The behavior will change in pandas 3.0. This inplace method will never work because the intermediate object on which we are setting values always behaves as a copy.

For example, when doing 'df[col].method(value, inplace=True)', try using 'df.method({col: value}, inplace=True)' or df[col] = df[col].method(value) instead, to perform the operation inplace on the original object.


  df['sales'].fillna(0, inplace=True)
The behavior will change in pandas 3.0. This inplace method will never work because the intermediate object on which we are setting values always behaves as a copy.

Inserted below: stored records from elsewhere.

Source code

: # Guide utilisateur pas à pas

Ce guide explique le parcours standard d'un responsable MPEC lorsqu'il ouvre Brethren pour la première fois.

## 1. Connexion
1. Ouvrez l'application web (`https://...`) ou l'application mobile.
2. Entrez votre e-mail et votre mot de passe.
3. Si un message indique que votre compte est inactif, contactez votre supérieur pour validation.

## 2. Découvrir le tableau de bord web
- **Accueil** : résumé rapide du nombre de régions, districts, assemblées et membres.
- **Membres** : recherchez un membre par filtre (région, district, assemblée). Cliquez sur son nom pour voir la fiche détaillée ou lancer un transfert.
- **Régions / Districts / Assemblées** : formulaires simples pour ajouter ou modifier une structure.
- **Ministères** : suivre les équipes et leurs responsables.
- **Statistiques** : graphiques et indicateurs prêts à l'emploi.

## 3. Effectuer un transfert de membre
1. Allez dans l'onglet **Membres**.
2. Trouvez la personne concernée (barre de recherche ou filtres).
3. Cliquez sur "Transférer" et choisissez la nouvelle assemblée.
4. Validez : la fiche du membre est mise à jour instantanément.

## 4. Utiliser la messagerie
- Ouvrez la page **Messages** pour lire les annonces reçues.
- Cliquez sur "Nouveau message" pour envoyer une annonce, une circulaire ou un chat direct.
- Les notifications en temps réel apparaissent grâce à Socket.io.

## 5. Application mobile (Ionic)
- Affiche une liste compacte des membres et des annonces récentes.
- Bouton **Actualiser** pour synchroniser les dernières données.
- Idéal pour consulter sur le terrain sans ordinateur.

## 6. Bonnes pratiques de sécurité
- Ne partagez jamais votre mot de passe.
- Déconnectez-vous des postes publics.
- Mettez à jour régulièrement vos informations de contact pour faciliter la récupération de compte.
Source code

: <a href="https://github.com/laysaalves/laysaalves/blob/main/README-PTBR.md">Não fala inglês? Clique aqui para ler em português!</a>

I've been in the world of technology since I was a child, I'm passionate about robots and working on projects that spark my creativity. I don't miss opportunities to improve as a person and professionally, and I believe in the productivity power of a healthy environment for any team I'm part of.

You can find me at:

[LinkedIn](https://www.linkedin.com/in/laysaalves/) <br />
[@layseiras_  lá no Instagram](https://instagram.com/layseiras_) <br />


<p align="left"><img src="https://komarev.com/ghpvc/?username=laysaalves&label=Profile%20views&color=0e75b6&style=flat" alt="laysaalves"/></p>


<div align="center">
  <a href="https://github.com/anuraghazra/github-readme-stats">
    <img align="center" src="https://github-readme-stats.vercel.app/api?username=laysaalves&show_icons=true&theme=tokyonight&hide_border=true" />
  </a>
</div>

For example, when doing 'df[col].method(value, inplace=True)', try using 'df.method({col: value}, inplace=True)' or df[col] = df[col].method(value) instead, to perform the operation inplace on the original object.


  df['profit'].fillna(0, inplace=True)


In [9]:
# Calculate Pearson correlation and p-value
correlation, p_value = pearsonr(df['sales'], df['profit'])

In [10]:

# Output results
print("Pearson Correlation Coefficient:", correlation)
print("P-value:", p_value)

Pearson Correlation Coefficient: 0.8313678786581095
P-value: 2.955523839770789e-180


In [11]:

# Interpretation
alpha = 0.05  # significance level
if p_value < alpha:
    print("Reject the null hypothesis: Significant correlation.")
else:
    print("Fail to reject the null hypothesis: No significant correlation.")

Reject the null hypothesis: Significant correlation.